[ASSIGNED TASK]:
Find "for the deployment." and "If you don't" in the records below. Copy the lines holding them and every line between, exactly, and no others.

[THE RECORDS]:
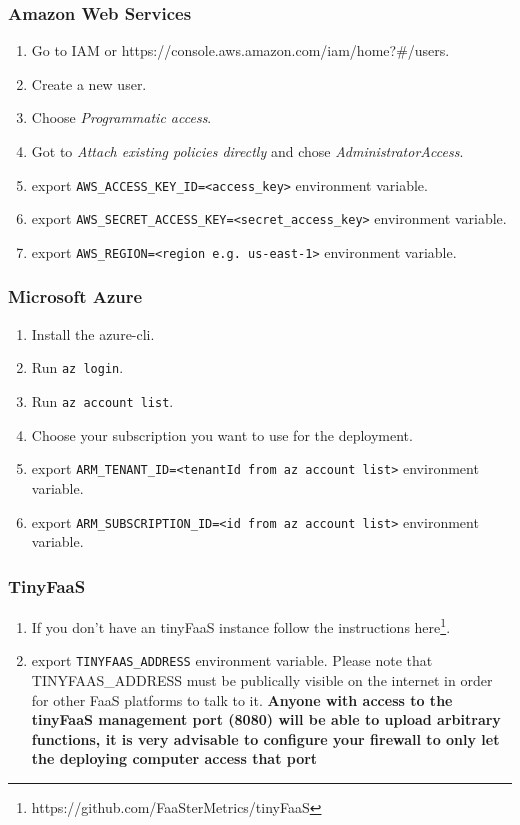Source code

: \documentclass[../main.tex]{subfiles}
\begin{document}
\subsubsection{Amazon Web Services}\label{sec:providersetupaws}
\begin{enumerate}
\item Go to IAM or https://console.aws.amazon.com/iam/home?\#/users.
\item Create a new user.
\item Choose \textit{Programmatic access}.
\item Got to \textit{Attach existing policies directly} and chose \textit{AdministratorAccess}.
\item export \texttt{AWS\_ACCESS\_KEY\_ID=<access\_key>} environment variable.
\item export \texttt{AWS\_SECRET\_ACCESS\_KEY=<secret\_access\_key>} environment variable.
\item export \texttt{AWS\_REGION=<region e.g. us-east-1>} environment variable.
\end{enumerate}

\subsubsection{Microsoft Azure}\label{sec:providersetupazure}
\begin{enumerate}
\item Install the azure-cli.
\item Run \texttt{az login}.
\item Run \texttt{az account list}.
\item Choose your subscription you want to use for the deployment.
\item export \texttt{ARM\_TENANT\_ID=<tenantId from az account list>} environment variable.
\item export \texttt{ARM\_SUBSCRIPTION\_ID=<id from az account list>} environment variable.
\end{enumerate}

\subsubsection{TinyFaaS}\label{sec:providersetuptinyfaas}

\begin{enumerate}
\item If you don't have an tinyFaaS instance follow the instructions here\footnote{https://github.com/FaaSterMetrics/tinyFaaS}.
\item export \texttt{TINYFAAS\_ADDRESS} environment variable. Please note that TINYFAAS\_ADDRESS must be publically visible on the internet in order for other FaaS platforms to talk to it. \textbf{Anyone with access to the tinyFaaS management port (8080) will be able to upload arbitrary functions, it is very advisable to configure your firewall to only let the deploying computer access that port}

\end{enumerate}
\end{document}
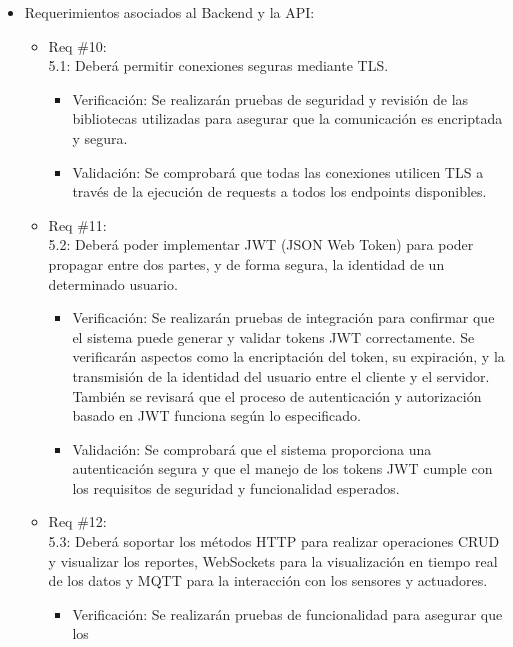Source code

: \begin{itemize}
	\item Requerimientos asociados al Backend y la API:
	      \begin{itemize}
		      \item Req \#10:\\ 5.1: Deberá permitir conexiones seguras mediante TLS.
		            \begin{itemize}
			            \item Verificación: Se realizarán pruebas de seguridad y revisión de las bibliotecas
			                  utilizadas para asegurar que la comunicación es encriptada y segura.
			            \item Validación: Se comprobará que todas las conexiones utilicen TLS a través de la
			                  ejecución de requests a todos los endpoints disponibles.
		            \end{itemize}
		      \item Req \#11: \\ 5.2: Deberá poder implementar JWT (JSON Web Token) para poder
		            propagar entre dos partes, y de forma segura, la identidad de un determinado
		            usuario.
		            \begin{itemize}
			            \item Verificación: Se realizarán pruebas de integración para confirmar que el
			                  sistema puede generar y validar tokens JWT correctamente. Se verificarán
			                  aspectos como la encriptación del token, su expiración, y la transmisión de la
			                  identidad del usuario entre el cliente y el servidor. También se revisará que
			                  el proceso de autenticación y autorización basado en JWT funciona según lo
			                  especificado.
			            \item Validación: Se comprobará que el sistema proporciona una autenticación segura y
			                  que el manejo de los tokens JWT cumple con los requisitos de seguridad y
			                  funcionalidad esperados.
		            \end{itemize}
		      \item Req \#12: \\ 5.3: Deberá soportar los métodos HTTP para realizar operaciones
		            CRUD y visualizar los reportes, WebSockets para la visualización en tiempo real
		            de los datos y MQTT para la interacción con los sensores y actuadores.
		            \begin{itemize}
			            \item Verificación: Se realizarán pruebas de funcionalidad para asegurar que los

\end{itemize}
\end{itemize}
\end{itemize}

[SOLUTION TO THE EXERCISE]:
\item Choose your subscription you want to use for the deployment.
\item export \texttt{ARM\_TENANT\_ID=<tenantId from az account list>} environment variable.
\item export \texttt{ARM\_SUBSCRIPTION\_ID=<id from az account list>} environment variable.
\end{enumerate}

\subsubsection{TinyFaaS}\label{sec:providersetuptinyfaas}

\begin{enumerate}
\item If you don't have an tinyFaaS instance follow the instructions here\footnote{https://github.com/FaaSterMetrics/tinyFaaS}.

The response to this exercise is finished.